Blockchain can be considered secure, to a point. Blockchain technology relies on physical decentralization to gain resilience to DDoS attacks, and censorship. To coordinate the network, blockchains will rely on a consensus algorithm to make sure the network is synchronized. These algorithms can fall victim to “Collusion Attacks”, where more than 50% of the participants on a network band together to force bad or malicious transactions into the chain. This isn’t an issue specifically with Blockchain, but more with distributed systems in general, and while the number of colluding participants needed to be successful is prohibitively high on larger networks, it is a real possibility on smaller ones.

In short, when blockchain is successful in its role, users shouldn’t be aware of it at all. As with any successful technology, it works because it’s solving a problem, not just because the tech is ‘cool’.

In fact, one issue blockchain has the potential to truly solve is creating transparency in a supply chain, whether that’s ensuring medicines reach their final destination, luxury goods are genuine, or to establish provenance of materials to confirm they were ethically sourced. For instance, the Shanghai municipal government launched a partnership with the VeChain Foundation, which traces global supply routes via blockchain technology, aiming to establish pharmaceutical traceability.

By giving an item a unique identifier that allows it to be tracked, using blockchain for the rest of its life, organizations can verify that only real versions of their products are being sold. Buyers, meanwhile, know exactly where the product has come from. If counterfeit items make their way into the supply chain, it can have obvious disastrous consequences for brands, particularly if authenticity is their stock in trade. Far worse than that, counterfeit medicines can cost lives, if for instance anti-malaria drugs are getting intercepted with placebos.

When should you use blockchain?

Blockchain essentially blurs the lines between application and database. If you are the only writer, for example, it makes more sense to just use a database, as blockchain trades out efficiency for certain performance-based properties. If there are multiple writers, and especially if you do not know them all, it may be safer to use blockchain to overcome potential issues of trust. This can easily be achieved without a middle man as public verification negates the need for centralized control.

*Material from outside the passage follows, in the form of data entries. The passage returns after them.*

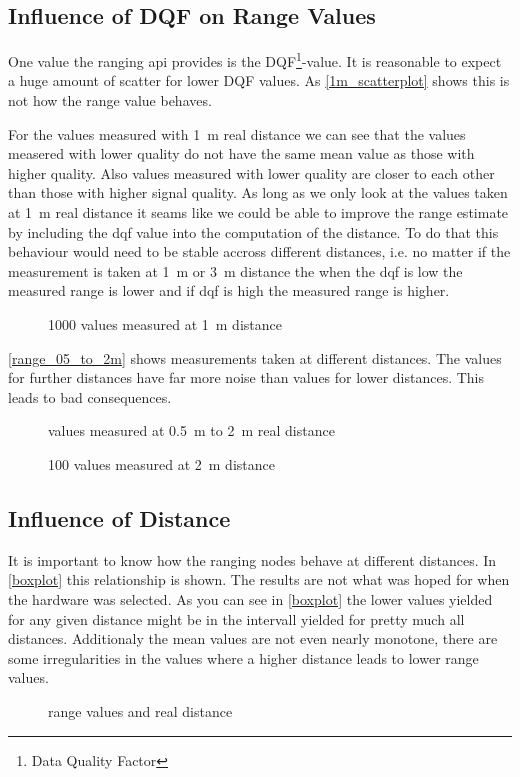 \subsection{Influence of DQF on Range Values}
One value the ranging api provides is the DQF\footnote{Data Quality Factor}-value.
It is reasonable to expect a huge amount of scatter for lower DQF values.
As \autoref{1m_scatterplot} shows this is not how the range value behaves.

For the values measured with \SI{1}{\metre} real distance we can see that the values measered with lower quality do not have the same mean value as those with higher quality.
Also values measured with lower quality are closer to each other than those with higher signal quality.
As long as we only look at the values taken at \SI{1}{\metre} real distance it seams like we could be able to improve the range estimate by including the dqf value into the computation of the distance.
To do that this behaviour would need to be stable accross different distances, i.e. no matter if the measurement is taken at \SI{1}{\metre} or \SI{3}{\metre} distance the when the dqf is low the measured range is lower and if dqf is high the measured range is higher.
\begin{figure}[H]
	\centering
	
	\caption{1000 values measured at \SI{1}{\metre} distance}
	\label{1m_scatterplot}
\end{figure}

\autoref{range_05_to_2m} shows measurements taken at different distances.
The values for further distances have far more noise than values for lower distances.
This leads to bad consequences.
\begin{figure}[H]
	\centering
	
	\caption{values measured at \SI{0.5}{\metre} to \SI{2}{\metre} real distance}
	\label{range_05_to_2m}
\end{figure}

\begin{figure}[H]
	\centering
	
	\caption{100 values measured at \SI{2}{\metre} distance}
	\label{2m}
\end{figure}

\subsection{Influence of Distance}

It is important to know how the ranging nodes behave at different distances.
In \autoref{boxplot} this relationship is shown.
The results are not what was hoped for when the hardware was selected.
As you can see in \autoref{boxplot} the lower values yielded for any given distance might be in the intervall yielded for pretty much all distances.
Additionaly the mean values are not even nearly monotone, there are some irregularities in the values where a higher distance leads to lower range values.
\begin{landscape}
	\begin{figure}[H]
		\centering
		
		\caption{range values and real distance}
		\label{boxplot}
	\end{figure}
\end{landscape}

Understanding when not to use this technology is almost as important as knowing when to use it. By applying it logically and only in relevant instances, many of the pitfalls and myths surrounding it cease to be an issue. Like many exciting and disruptive technologies before it, blockchain is beginning to mature and evolve. How exactly it will change the way we live and work, however, remains to be seen.

What we can say though, is that we see the potential and are ready for this to revolutionize how business is done, how governments achieve transparency and how money gets back into the hands of the people, where it should be.